Would you copy the records below, exactly and only from their first line through the line containing "hadapi sedang mengintainya.", without any pictures?
··· Exercise data
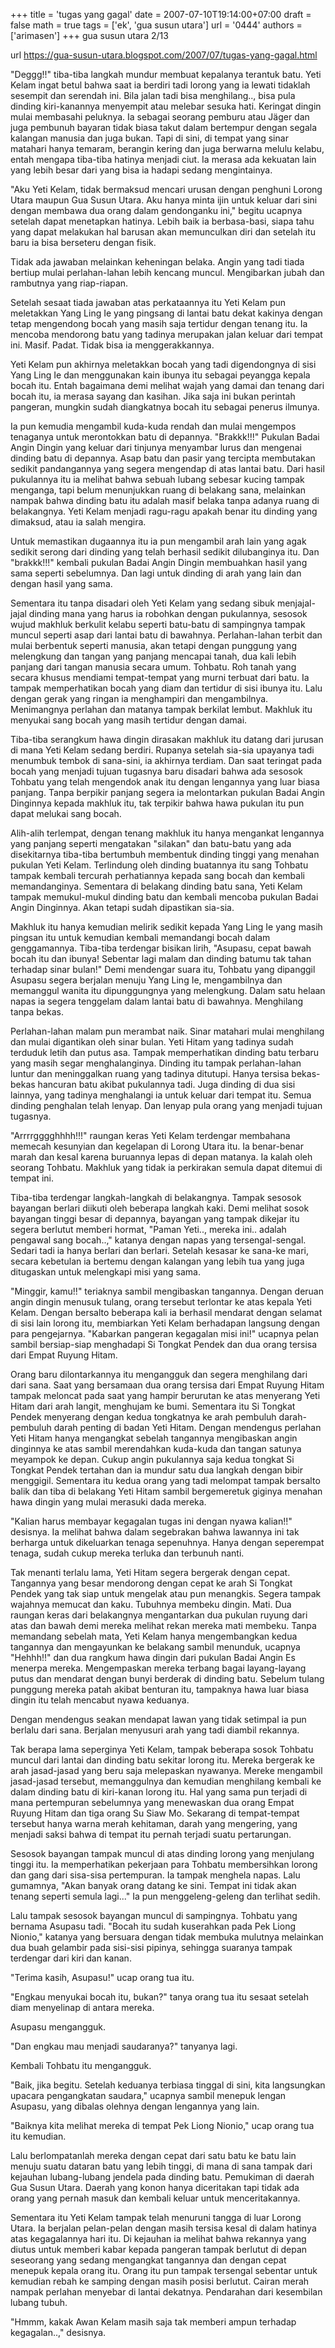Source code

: +++
title = 'tugas yang gagal'
date = 2007-07-10T19:14:00+07:00
draft = false
math = true
tags = ['ek', 'gua susun utara']
url = '0444'
authors = ['arimasen']
+++
gua susun utara 2/13 <!--more-->

url https://gua-susun-utara.blogspot.com/2007/07/tugas-yang-gagal.html

"Deggg!!" tiba-tiba langkah mundur membuat kepalanya terantuk batu. Yeti Kelam ingat betul bahwa saat ia berdiri tadi lorong yang ia lewati tidaklah sesempit dan serendah ini. Bila jalan tadi bisa menghilang.., bisa pula dinding kiri-kanannya menyempit atau melebar sesuka hati. Keringat dingin mulai membasahi peluknya. Ia sebagai seorang pemburu atau Jäger dan juga pembunuh bayaran tidak biasa takut dalam bertempur dengan segala kalangan manusia dan juga bukan. Tapi di sini, di tempat yang sinar matahari hanya temaram, berangin kering dan juga berwarna melulu kelabu, entah mengapa tiba-tiba hatinya menjadi ciut. Ia merasa ada kekuatan lain yang lebih besar dari yang bisa ia hadapi sedang mengintainya.

"Aku Yeti Kelam, tidak bermaksud mencari urusan dengan penghuni Lorong Utara maupun Gua Susun Utara. Aku hanya minta ijin untuk keluar dari sini dengan membawa dua orang dalam gendonganku ini," begitu ucapnya setelah dapat menetapkan hatinya. Lebih baik ia berbasa-basi, siapa tahu yang dapat melakukan hal barusan akan memunculkan diri dan setelah itu baru ia bisa berseteru dengan fisik.

Tidak ada jawaban melainkan keheningan belaka. Angin yang tadi tiada bertiup mulai perlahan-lahan lebih kencang muncul. Mengibarkan jubah dan rambutnya yang riap-riapan.

Setelah sesaat tiada jawaban atas perkataannya itu Yeti Kelam pun meletakkan Yang Ling Ie yang pingsang di lantai batu dekat kakinya dengan tetap mengendong bocah yang masih saja tertidur dengan tenang itu. Ia mencoba mendorong batu yang tadinya merupakan jalan keluar dari tempat ini. Masif. Padat. Tidak bisa ia menggerakkannya.

Yeti Kelam pun akhirnya meletakkan bocah yang tadi digendongnya di sisi Yang Ling Ie dan menggunakan kain ibunya itu sebagai peyangga kepala bocah itu. Entah bagaimana demi melihat wajah yang damai dan tenang dari bocah itu, ia merasa sayang dan kasihan. Jika saja ini bukan perintah pangeran, mungkin sudah diangkatnya bocah itu sebagai penerus ilmunya.

Ia pun kemudia mengambil kuda-kuda rendah dan mulai mengempos tenaganya untuk merontokkan batu di depannya. "Brakkk!!!" Pukulan Badai Angin Dingin yang keluar dari tinjunya menyambar lurus dan mengenai dinding batu di depannya. Asap batu dan pasir yang tercipta membutakan sedikit pandangannya yang segera mengendap di atas lantai batu. Dari hasil pukulannya itu ia melihat bahwa sebuah lubang sebesar kucing tampak menganga, tapi belum menunjukkan ruang di belakang sana, melainkan nampak bahwa dinding batu itu adalah masif belaka tanpa adanya ruang di belakangnya. Yeti Kelam menjadi ragu-ragu apakah benar itu dinding yang dimaksud, atau ia salah mengira.

Untuk memastikan dugaannya itu ia pun mengambil arah lain yang agak sedikit serong dari dinding yang telah berhasil sedikit dilubanginya itu. Dan "brakkk!!!" kembali pukulan Badai Angin Dingin membuahkan hasil yang sama seperti sebelumnya. Dan lagi untuk dinding di arah yang lain dan dengan hasil yang sama.

Sementara itu tanpa disadari oleh Yeti Kelam yang sedang sibuk menjajal-jajal dinding mana yang harus ia robohkan dengan pukulannya, sesosok wujud makhluk berkulit kelabu seperti batu-batu di sampingnya tampak muncul seperti asap dari lantai batu di bawahnya. Perlahan-lahan terbit dan mulai berbentuk seperti manusia, akan tetapi dengan punggung yang melengkung dan tangan yang panjang mencapai tanah, dua kali lebih panjang dari tangan manusia secara umum. Tohbatu. Roh tanah yang secara khusus mendiami tempat-tempat yang murni terbuat dari batu. Ia tampak memperhatikan bocah yang diam dan tertidur di sisi ibunya itu. Lalu dengan gerak yang ringan ia menghampiri dan mengambilnya. Menimangnya perlahan dan matanya tampak berkilat lembut. Makhluk itu menyukai sang bocah yang masih tertidur dengan damai.

Tiba-tiba serangkum hawa dingin dirasakan makhluk itu datang dari jurusan di mana Yeti Kelam sedang berdiri. Rupanya setelah sia-sia upayanya tadi menumbuk tembok di sana-sini, ia akhirnya terdiam. Dan saat teringat pada bocah yang menjadi tujuan tugasnya baru disadari bahwa ada sesosok Tohbatu yang telah mengendok anak itu dengan lengannya yang luar biasa panjang. Tanpa berpikir panjang segera ia melontarkan pukulan Badai Angin Dinginnya kepada makhluk itu, tak terpikir bahwa hawa pukulan itu pun dapat melukai sang bocah.

Alih-alih terlempat, dengan tenang makhluk itu hanya mengankat lengannya yang panjang seperti mengatakan "silakan" dan batu-batu yang ada disekitarnya tiba-tiba bertumbuh membentuk dinding tinggi yang menahan pukulan Yeti Kelam. Terlindung oleh dinding buatannya itu sang Tohbatu tampak kembali tercurah perhatiannya kepada sang bocah dan kembali memandanginya. Sementara di belakang dinding batu sana, Yeti Kelam tampak memukul-mukul dinding batu dan kembali mencoba pukulan Badai Angin Dinginnya. Akan tetapi sudah dipastikan sia-sia.

Makhluk itu hanya kemudian melirik sedikit kepada Yang Ling Ie yang masih pingsan itu untuk kemudian kembali memandangi bocah dalam genggamannya. Tiba-tiba terdengar bisikan lirih, "Asupasu, cepat bawah bocah itu dan ibunya! Sebentar lagi malam dan dinding batumu tak tahan terhadap sinar bulan!" Demi mendengar suara itu, Tohbatu yang dipanggil Asupasu segera berjalan menuju Yang Ling Ie, mengambilnya dan memanggul wanita itu dipunggungnya yang melengkung. Dalam satu helaan napas ia segera tenggelam dalam lantai batu di bawahnya. Menghilang tanpa bekas.

Perlahan-lahan malam pun merambat naik. Sinar matahari mulai menghilang dan mulai digantikan oleh sinar bulan. Yeti Hitam yang tadinya sudah terduduk letih dan putus asa. Tampak memperhatikan dinding batu terbaru yang masih segar menghalanginya. Dinding itu tampak perlahan-lahan luntur dan meninggalkan ruang yang tadinya ditutupi. Hanya tersisa bekas-bekas hancuran batu akibat pukulannya tadi. Juga dinding di dua sisi lainnya, yang tadinya menghalangi ia untuk keluar dari tempat itu. Semua dinding penghalan telah lenyap. Dan lenyap pula orang yang menjadi tujuan tugasnya.

"Arrrrgggghhhh!!!" raungan keras Yeti Kelam terdengar membahana memecah kesunyian dan kegelapan di Lorong Utara itu. Ia benar-benar marah dan kesal karena buruannya lepas di depan matanya. Ia kalah oleh seorang Tohbatu. Makhluk yang tidak ia perkirakan semula dapat ditemui di tempat ini.

Tiba-tiba terdengar langkah-langkah di belakangnya. Tampak sesosok bayangan berlari diikuti oleh beberapa langkah kaki. Demi melihat sosok bayangan tinggi besar di depannya, bayangan yang tampak dikejar itu segera berlutut memberi hormat, "Paman Yeti.., mereka ini.. adalah pengawal sang bocah..," katanya dengan napas yang tersengal-sengal. Sedari tadi ia hanya berlari dan berlari. Setelah kesasar ke sana-ke mari, secara kebetulan ia bertemu dengan kalangan yang lebih tua yang juga ditugaskan untuk melengkapi misi yang sama.

"Minggir, kamu!!" teriaknya sambil mengibaskan tangannya. Dengan deruan angin dingin menusuk tulang, orang tersebut terlontar ke atas kepala Yeti Kelam. Dengan bersalto beberapa kali ia berhasil mendarat dengan selamat di sisi lain lorong itu, membiarkan Yeti Kelam berhadapan langsung dengan para pengejarnya. "Kabarkan pangeran kegagalan misi ini!" ucapnya pelan sambil bersiap-siap menghadapi Si Tongkat Pendek dan dua orang tersisa dari Empat Ruyung Hitam.

Orang baru dilontarkannya itu mengangguk dan segera menghilang dari dari sana. Saat yang bersamaan dua orang tersisa dari Empat Ruyung Hitam tampak meloncat pada saat yang hampir berurutan ke atas menyerang Yeti Hitam dari arah langit, menghujam ke bumi. Sementara itu Si Tongkat Pendek menyerang dengan kedua tongkatnya ke arah pembuluh darah-pembuluh darah penting di badan Yeti Hitam. Dengan mendengus perlahan Yeti Hitam hanya mengangkat sebelah tangannya mengibaskan angin dinginnya ke atas sambil merendahkan kuda-kuda dan tangan satunya meyampok ke depan. Cukup angin pukulannya saja kedua tongkat Si Tongkat Pendek tertahan dan ia mundur satu dua langkah dengan bibir menggigil. Sementara itu kedua orang yang tadi melompat tampak bersalto balik dan tiba di belakang Yeti Hitam sambil bergemeretuk giginya menahan hawa dingin yang mulai merasuki dada mereka.

"Kalian harus membayar kegagalan tugas ini dengan nyawa kalian!!" desisnya. Ia melihat bahwa dalam segebrakan bahwa lawannya ini tak berharga untuk dikeluarkan tenaga sepenuhnya. Hanya dengan seperempat tenaga, sudah cukup mereka terluka dan terbunuh nanti.

Tak menanti terlalu lama, Yeti Hitam segera bergerak dengan cepat. Tangannya yang besar mendorong dengan cepat ke arah Si Tongkat Pendek yang tak siap untuk mengelak atau pun menangkis. Segera tampak wajahnya memucat dan kaku. Tubuhnya membeku dingin. Mati. Dua raungan keras dari belakangnya mengantarkan dua pukulan ruyung dari atas dan bawah demi mereka melihat rekan mereka mati membeku. Tanpa memandang sebelah mata, Yeti Kelam hanya mengembangkan kedua tangannya dan mengayunkan ke belakang sambil menunduk, ucapnya "Hehhh!!" dan dua rangkum hawa dingin dari pukulan Badai Angin Es menerpa mereka. Mengempaskan mereka terbang bagai layang-layang putus dan mendarat dengan bunyi berderak di dinding batu. Sebelum tulang punggung mereka patah akibat benturan itu, tampaknya hawa luar biasa dingin itu telah mencabut nyawa keduanya.

Dengan mendengus seakan mendapat lawan yang tidak setimpal ia pun berlalu dari sana. Berjalan menyusuri arah yang tadi diambil rekannya.

Tak berapa lama seperginya Yeti Kelam, tampak beberapa sosok Tohbatu muncul dari lantai dan dinding batu sekitar lorong itu. Mereka bergerak ke arah jasad-jasad yang beru saja melepaskan nyawanya. Mereke mengambil jasad-jasad tersebut, memanggulnya dan kemudian menghilang kembali ke dalam dinding batu di kiri-kanan lorong itu. Hal yang sama pun terjadi di mana pertempuran sebelumnya yang menewaskan dua orang Empat Ruyung Hitam dan tiga orang Su Siaw Mo. Sekarang di tempat-tempat tersebut hanya warna merah kehitaman, darah yang mengering, yang menjadi saksi bahwa di tempat itu pernah terjadi suatu pertarungan.

Sesosok bayangan tampak muncul di atas dinding lorong yang menjulang tinggi itu. Ia memperhatikan pekerjaan para Tohbatu membersihkan lorong dan gang dari sisa-sisa pertempuran. Ia tampak menghela napas. Lalu gumamnya, "Akan banyak orang datang ke sini. Tempat ini tidak akan tenang seperti semula lagi..." Ia pun menggeleng-geleng dan terlihat sedih.

Lalu tampak sesosok bayangan muncul di sampingnya. Tohbatu yang bernama Asupasu tadi. "Bocah itu sudah kuserahkan pada Pek Liong Nionio," katanya yang bersuara dengan tidak membuka mulutnya melainkan dua buah gelambir pada sisi-sisi pipinya, sehingga suaranya tampak terdengar dari kiri dan kanan.

"Terima kasih, Asupasu!" ucap orang tua itu.

"Engkau menyukai bocah itu, bukan?" tanya orang tua itu sesaat setelah diam menyelinap di antara mereka.

Asupasu mengangguk.

"Dan engkau mau menjadi saudaranya?" tanyanya lagi.

Kembali Tohbatu itu mengangguk.

"Baik, jika begitu. Setelah keduanya terbiasa tinggal di sini, kita langsungkan upacara pengangkatan saudara," ucapnya sambil menepuk lengan Asupasu, yang dibalas olehnya dengan lengannya yang lain.

"Baiknya kita melihat mereka di tempat Pek Liong Nionio," ucap orang tua itu kemudian.

Lalu berlompatanlah mereka dengan cepat dari satu batu ke batu lain menuju suatu dataran batu yang lebih tinggi, di mana di sana tampak dari kejauhan lubang-lubang jendela pada dinding batu. Pemukiman di daerah Gua Susun Utara. Daerah yang konon hanya diceritakan tapi tidak ada orang yang pernah masuk dan kembali keluar untuk menceritakannya.

Sementara itu Yeti Kelam tampak telah menuruni tangga di luar Lorong Utara. Ia berjalan pelan-pelan dengan masih tersisa kesal di dalam hatinya atas kegagalannya hari itu. Di kejauhan ia melihat bahwa rekannya yang diutus untuk memberi kabar kepada pangeran tampak berlutut di depan seseorang yang sedang mengangkat tangannya dan dengan cepat menepuk kepala orang itu. Orang itu pun tampak tersengal sebentar untuk kemudian rebah ke samping dengan masih posisi berlutut. Cairan merah nampak perlahan menyebar di lantai dekatnya. Pendarahan dari kesembilan lubang tubuh.

"Hmmm, kakak Awan Kelam masih saja tak memberi ampun terhadap kegagalan..," desisnya.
······
Completed task
Source code

: +++
title = 'tugas yang gagal'
date = 2007-07-10T19:14:00+07:00
draft = false
math = true
tags = ['ek', 'gua susun utara']
url = '0444'
authors = ['arimasen']
+++
gua susun utara 2/13 <!--more-->

url https://gua-susun-utara.blogspot.com/2007/07/tugas-yang-gagal.html

"Deggg!!" tiba-tiba langkah mundur membuat kepalanya terantuk batu. Yeti Kelam ingat betul bahwa saat ia berdiri tadi lorong yang ia lewati tidaklah sesempit dan serendah ini. Bila jalan tadi bisa menghilang.., bisa pula dinding kiri-kanannya menyempit atau melebar sesuka hati. Keringat dingin mulai membasahi peluknya. Ia sebagai seorang pemburu atau Jäger dan juga pembunuh bayaran tidak biasa takut dalam bertempur dengan segala kalangan manusia dan juga bukan. Tapi di sini, di tempat yang sinar matahari hanya temaram, berangin kering dan juga berwarna melulu kelabu, entah mengapa tiba-tiba hatinya menjadi ciut. Ia merasa ada kekuatan lain yang lebih besar dari yang bisa ia hadapi sedang mengintainya.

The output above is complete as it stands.